The Burren, Ireland – for a botanical melting pot
Botanists continentwide concur: The Burren is unprecedented. Its uniqueness lies not in plants that occur nowhere else in Europe, but in being a botanical melting pot. This natural rock garden (boireann means ‘big rocky area’) is where plants from north, south and east meet and greet – in jaw-dropping abundance, variety and palette. Within a single square metre, you could find flowers from three distant compass points mingling. Spring gentian is an Alpine that grows in montane Europe; mountain avens a plant of Scandinavian tundra. Dense-flowered orchid and large-flowered butterwort are otherwise strictly Mediterranean flowers. Three-quarters of Ireland’s flora grows here in 1% of its land area. No other wildflower wonder anywhere offers such fascinating juxtaposition.
(Photo: A rose chafer beetle ascends the stem of a dense-flowered orchid © Jon Dunn, @dunnjons)

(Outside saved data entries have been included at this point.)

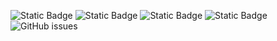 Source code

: ![Static Badge](https://img.shields.io/badge/blacklists-60-000000) ![Static Badge](https://img.shields.io/badge/blacklisted-2563661-cc0000) ![Static Badge](https://img.shields.io/badge/whitelisted-2244-00CC00) ![Static Badge](https://img.shields.io/badge/streaming_blacklist-28107-000000) ![GitHub issues](https://img.shields.io/github/issues/fabriziosalmi/blacklists)
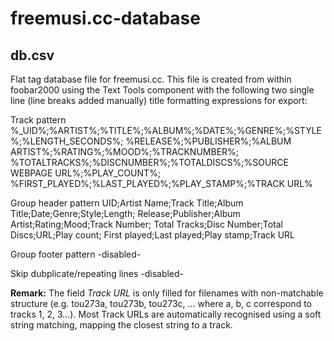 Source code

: freemusi.cc-database
====================

db.csv
------

Flat tag database file for freemusi.cc. This file is created from within
foobar2000 using the Text Tools component with the following two single line 
(line breaks added manually) title formatting expressions for export:

Track pattern
%_UID%;%ARTIST%;%TITLE%;%ALBUM%;%DATE%;%GENRE%;%STYLE%;%LENGTH_SECONDS%;
%RELEASE%;%PUBLISHER%;%ALBUM ARTIST%;%RATING%;%MOOD%;%TRACKNUMBER%;
%TOTALTRACKS%;%DISCNUMBER%;%TOTALDISCS%;%SOURCE WEBPAGE URL%;%PLAY_COUNT%;
%FIRST_PLAYED%;%LAST_PLAYED%;%PLAY_STAMP%;%TRACK URL%

Group header pattern
UID;Artist Name;Track Title;Album Title;Date;Genre;Style;Length;
Release;Publisher;Album Artist;Rating;Mood;Track Number;
Total Tracks;Disc Number;Total Discs;URL;Play count;
First played;Last played;Play stamp;Track URL

Group footer pattern
-disabled-

Skip dubplicate/repeating lines
-disabled-


**Remark:** The field *Track URL* is only filled for filenames with 
non-matchable structure (e.g. tou273a, tou273b, tou273c, ... where a, b, c 
correspond to tracks 1, 2, 3...). Most Track URLs are automatically
recognised using a soft string matching, mapping the closest string to a
track.

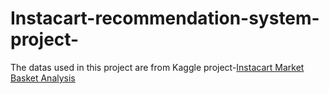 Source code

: # Instacart-recommendation-system-project-
The datas used in this project are from Kaggle project-[Instacart Market Basket Analysis](https://www.kaggle.com/competitions/instacart-market-basket-analysis)
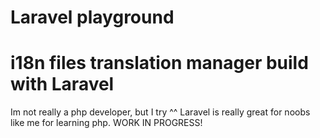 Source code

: # Laravel playground
# i18n files translation manager build with Laravel


Im not really a php developer, but I try ^^
Laravel is really great for noobs like me for learning php.
WORK IN PROGRESS!

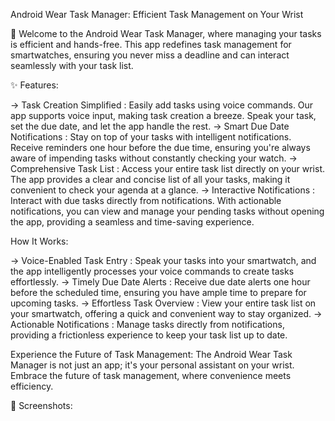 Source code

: Android Wear Task Manager: Efficient Task Management on Your Wrist

🚀 Welcome to the Android Wear Task Manager, where managing your tasks is efficient and hands-free. This app redefines task management for smartwatches, ensuring you never miss a deadline and can interact seamlessly with your task list.

✨ Features:

-> Task Creation Simplified : Easily add tasks using voice commands. Our app supports voice input, making task creation a breeze. Speak your task, set the due date, and let the app handle the rest.
-> Smart Due Date Notifications : Stay on top of your tasks with intelligent notifications. Receive reminders one hour before the due time, ensuring you're always aware of impending tasks without constantly checking your watch.
-> Comprehensive Task List : Access your entire task list directly on your wrist. The app provides a clear and concise list of all your tasks, making it convenient to check your agenda at a glance.
-> Interactive Notifications : Interact with due tasks directly from notifications. With actionable notifications, you can view and manage your pending tasks without opening the app, providing a seamless and time-saving experience.

How It Works:

-> Voice-Enabled Task Entry : Speak your tasks into your smartwatch, and the app intelligently processes your voice commands to create tasks effortlessly.
-> Timely Due Date Alerts : Receive due date alerts one hour before the scheduled time, ensuring you have ample time to prepare for upcoming tasks.
-> Effortless Task Overview : View your entire task list on your smartwatch, offering a quick and convenient way to stay organized.
-> Actionable Notifications : Manage tasks directly from notifications, providing a frictionless experience to keep your task list up to date.

Experience the Future of Task Management: The Android Wear Task Manager is not just an app; it's your personal assistant on your wrist. Embrace the future of task management, where convenience meets efficiency.

📸 Screenshots:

Gran Paradiso, Italy – for Alpine mammals and insects
In early summer, before the merino-wool-clad crowds descend, Gran Paradiso’s target mammals are hard to miss © Fulvio Spada, Wikimedia Commons
The particular joy of Gran Paradiso – at least around Valsavarenche – is that interesting animals and plants are widespread. Accordingly, almost any walk from the village or from the head of the valley at Pont will bring wildlife joy. In early summer, before the merino-wool-clad crowds descend, the three target mammals are hard to miss. The marmot is common everywhere. Alpine chamois is all over the place, from low down to high up. You will see Alpine ibex from pretty much any path straining above 1,500m. During the evening, some even frequent Tighet village car park and roadside fields at Pont – so even if you’re too tired to lace up the walking boots, you can still see it.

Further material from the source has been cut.